Tavor 7 is chambered in 7.62x51mm NATO/308 Win. The rifle is fully ambidextrous, including the bolt catch, magazine, and safety lever. Tavor is 25 to 28 inches long, thus shorter than the M-4, but has a nearly equal length barrel for firing high-velocity rounds. Tavor has a gas-operated, short-stroke piston action that can be regulated in three positions. It’s similar to the piston systems of the AK-47 and M1 Garand. The trigger guard is removable, similar to the X95. Tavor 7 also features a last round bolt catch, meaning the bolt stays open after the final round is discharged. The gun is designed for easy field-stripping, making maintenance simple; no additional tools are required. Tavor 7 is made from impact-modified polymer and weighs about 8.6 pounds. It uses a 20-round Magpul PMAG magazine that also comes in a 10-round version.
The Tavor is used by SWAT teams and police forces in at least 30 countries. Israeli firearms have been the weapons of choice for many Central and South American militaries and police forces for decades, particularly in Colombia and Guatemala. India, Mexico, Senegal and Vietnam military and police also use the Tavor. U.S. police forces have not widely adopted the Tavor as of 2018. The Pennsylvania State Capitol Police was the first in the U.S. to adopt the Tavor SAR in 2013.

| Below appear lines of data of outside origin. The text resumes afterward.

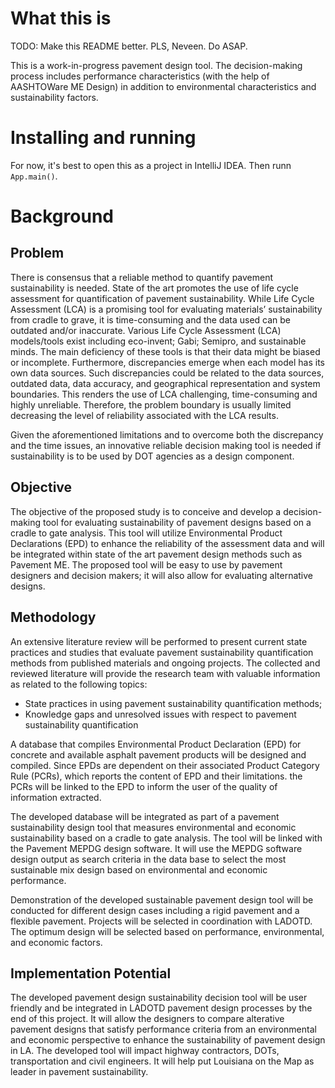 # What this is

TODO: Make this README better. PLS, Neveen. Do ASAP.

This is a work-in-progress pavement design tool. The decision-making
process includes performance characteristics (with the help of
AASHTOWare ME Design) in addition to environmental characteristics
and sustainability factors.

# Installing and running

For now, it's best to open this as a project in IntelliJ IDEA. Then
runn `App.main()`.

# Background

## Problem

There is consensus that a reliable method to quantify pavement
sustainability is needed.  State of the art promotes the use of life
cycle assessment for quantification of pavement sustainability.
While Life Cycle Assessment (LCA) is a promising tool for evaluating
materials’ sustainability from cradle to grave, it is time-consuming
and the data used can be outdated and/or inaccurate. Various Life
Cycle Assessment (LCA) models/tools exist including eco-invent;
Gabi; Semipro, and sustainable minds.  The main deficiency of these
tools is that their data might be biased or incomplete. Furthermore,
discrepancies emerge when each model has its own data sources. Such
discrepancies could be related to the data sources, outdated data,
data accuracy, and geographical representation and system
boundaries. This renders the use of LCA challenging, time-consuming
and highly unreliable. Therefore, the problem boundary is usually
limited decreasing the level of reliability associated with the LCA
results. 

Given the aforementioned limitations and to overcome both the
discrepancy and the time issues, an innovative reliable decision
making tool is needed if sustainability is to be used by DOT
agencies as a design component. 

## Objective

The objective of the proposed study is to conceive and develop a
decision-making tool for evaluating sustainability of pavement
designs based on a cradle to gate analysis. This tool will utilize
Environmental Product Declarations (EPD) to enhance the reliability
of the assessment data and will be integrated within state of the
art pavement design methods such as Pavement ME.  The proposed tool
will be easy to use by pavement designers and decision makers; it
will also allow for evaluating alternative designs. 

## Methodology

An extensive literature review will be performed to present current
state practices and studies that evaluate pavement sustainability
quantification methods from published materials and ongoing
projects. The collected and reviewed literature will provide the
research team with valuable information as related to the following
topics:

- State practices in using pavement sustainability quantification
  methods;
- Knowledge gaps and unresolved issues with respect to pavement
  sustainability quantification

A database that compiles Environmental Product Declaration (EPD) for
concrete and available asphalt pavement products will be designed
and compiled. Since EPDs are dependent on their associated Product
Category Rule (PCRs), which reports the content of EPD and their
limitations.  the PCRs will be linked to the EPD to inform the user
of the quality of information extracted.

The developed database will be integrated as part of a pavement
sustainability design tool that measures environmental and economic
sustainability based on a cradle to gate analysis.  The tool will be
linked with the Pavement MEPDG design software. It will use the
MEPDG software design output as search criteria in the data base to
select the most sustainable mix design based on environmental and
economic performance.

Demonstration of the developed sustainable pavement design tool will
be conducted for different design cases including a rigid pavement
and a flexible pavement.  Projects will be selected in coordination
with LADOTD. The optimum design will be selected based on
performance, environmental, and economic factors.

## Implementation Potential

The developed pavement design sustainability decision tool will be
user friendly and be integrated in LADOTD pavement design processes
by the end of this project.  It will allow the designers to compare
alterative pavement designs that satisfy performance criteria from
an environmental and economic perspective to enhance the
sustainability of pavement design in LA.  The developed tool will
impact highway contractors, DOTs, transportation and civil
engineers.  It will help put Louisiana on the Map as leader in
pavement sustainability.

Tavor has won several awards and has been recognized as one of the top rifles on the market for civilians. The Truth About Guns website gave Tavor its Readers Choice Award in 2013. It was awarded the 2014 Golden Bullseye Award by the NRA, and the X95 was awarded the 2017 Rifle of the Year by the organization.
Those who have the Tavor 7 on their wish-list are going to pay a premium. The MSRP is around $2,099. Casey Flack, CEO of IWI US, made clear in a press release that the Tavor is not a gun for people on budgets. “It’s a high-quality rifle and it costs money for the research and development,” he said.

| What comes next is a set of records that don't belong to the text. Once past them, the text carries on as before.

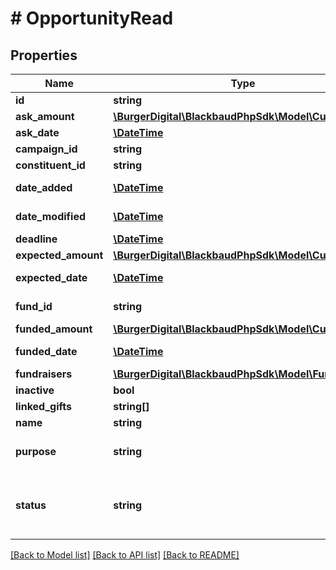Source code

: # # OpportunityRead

## Properties

Name | Type | Description | Notes
------------ | ------------- | ------------- | -------------
**id** | **string** | The immutable system record ID of the opportunity. | [optional]
**ask_amount** | [**\BurgerDigital\BlackbaudPhpSdk\Model\Currency**](Currency.md) |  | [optional]
**ask_date** | [**\DateTime**](\DateTime.md) | The date when the solicitation was made. Uses &lt;a href&#x3D;\&quot;https://tools.ietf.org/html/rfc3339\&quot;&gt;ISO-8601 format: &lt;/a&gt;&lt;i&gt;2015-09-18T16:25:00&lt;/i&gt;. | [optional]
**campaign_id** | **string** | The immutable system record ID of the campaign associated with the opportunity. The campaign sets the overall objectives for raising money. | [optional]
**constituent_id** | **string** | The immutable system record ID of the constituent associated with the opportunity. | [optional]
**date_added** | [**\DateTime**](\DateTime.md) | The date when the opportunity was created. Includes an offset from UTC in &lt;a href&#x3D;\&quot;https://tools.ietf.org/html/rfc3339\&quot;&gt;ISO-8601 format: &lt;/a&gt;&lt;i&gt;1969-11-21T10:29:43-04:00&lt;/i&gt;. | [optional]
**date_modified** | [**\DateTime**](\DateTime.md) | The date when the opportunity was last modified. Includes an offset from UTC in &lt;a href&#x3D;\&quot;https://tools.ietf.org/html/rfc3339\&quot;&gt;ISO-8601 format: &lt;/a&gt;&lt;i&gt;1969-11-21T10:29:43-04:00&lt;/i&gt;. | [optional]
**deadline** | [**\DateTime**](\DateTime.md) | The goal date for the opportunity to result in a gift. Uses &lt;a href&#x3D;\&quot;https://tools.ietf.org/html/rfc3339\&quot;&gt;ISO-8601 format: &lt;/a&gt;&lt;i&gt;2015-09-18T16:25:00&lt;/i&gt;. | [optional]
**expected_amount** | [**\BurgerDigital\BlackbaudPhpSdk\Model\Currency**](Currency.md) |  | [optional]
**expected_date** | [**\DateTime**](\DateTime.md) | The date when the prospect is expected to give in response to the opportunity. Uses &lt;a href&#x3D;\&quot;https://tools.ietf.org/html/rfc3339\&quot;&gt;ISO-8601 format: &lt;/a&gt;&lt;i&gt;2015-09-18T16:25:00&lt;/i&gt;. | [optional]
**fund_id** | **string** | The immutable system record ID of the fund associated with the opportunity. The fund designates the specific financial purpose of a gift and identifies the financial account for that gift. | [optional]
**funded_amount** | [**\BurgerDigital\BlackbaudPhpSdk\Model\Currency**](Currency.md) |  | [optional]
**funded_date** | [**\DateTime**](\DateTime.md) | The date when the prospect gave in response to the opportunity. Uses &lt;a href&#x3D;\&quot;https://tools.ietf.org/html/rfc3339\&quot;&gt;ISO-8601 format: &lt;/a&gt;&lt;i&gt;2015-09-18T16:25:00&lt;/i&gt;. | [optional]
**fundraisers** | [**\BurgerDigital\BlackbaudPhpSdk\Model\Fundraiser[]**](Fundraiser.md) | The set of immutable constituent system record IDs for the fundraisers assigned to the opportunity. | [optional]
**inactive** | **bool** | Indicates whether the opportunity is inactive. | [optional]
**linked_gifts** | **string[]** | The  immutable system record IDs of the gifts related to the opportunity. | [optional]
**name** | **string** | The name that identifies the opportunity throughout the program, such as in lists or on constituent records. | [optional]
**purpose** | **string** | The intended use for any money raised as a result of the opportunity. Available values are the entries in the &lt;a href&#x3D;\&quot;https://developer.sky.blackbaud.com/docs/services/58e3b2597c1af25c58b9c4e3/operations/ListOpportunityPurposes\&quot;&gt;&lt;b&gt;Purposes&lt;/b&gt;&lt;/a&gt; table. | [optional]
**status** | **string** | The status that indicates where the opportunity is in the solicitation process. This property can experience a data latency of about 10 minutes on the &lt;a href&#x3D;\&quot;https://developer.sky.blackbaud.com/docs/services/58e3b2597c1af25c58b9c4e3/operations/58e3b27ba9db950fa048c8a9\&quot;&gt;Opportunity (Get) endpoint&lt;/a&gt;. Available values are the entries in the &lt;a href&#x3D;\&quot;https://developer.sky.blackbaud.com/docs/services/58e3b2597c1af25c58b9c4e3/operations/ListOpportunityStatuses\&quot;&gt;&lt;b&gt;Proposal Status&lt;/b&gt;&lt;/a&gt; table. | [optional]

[[Back to Model list]](../../README.md#models) [[Back to API list]](../../README.md#endpoints) [[Back to README]](../../README.md)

Tavor is already making waves similar to its Uzi submachine gun predecessor. The Uzi has been exported to more than 90 countries, and by the mid-1980s, was the best-selling submachine gun for military, security, and law enforcement agencies worldwide. Tavor has been in service since 2001 and is well on its way to achieving similar success. The Israelis know how to build quality weapons, and Tavor is another winner in a long line of quality firearms produced by IMI and IWI.
The war on gun ownership in the United States is sure to heat up with Democrats taking over the House of Representatives in 2019 and the Trump Administration seemingly weakening its position on the Second Amendment. But those who can afford the Tavor 7 will be treated to one of the most powerful, accurate rifles on the market today.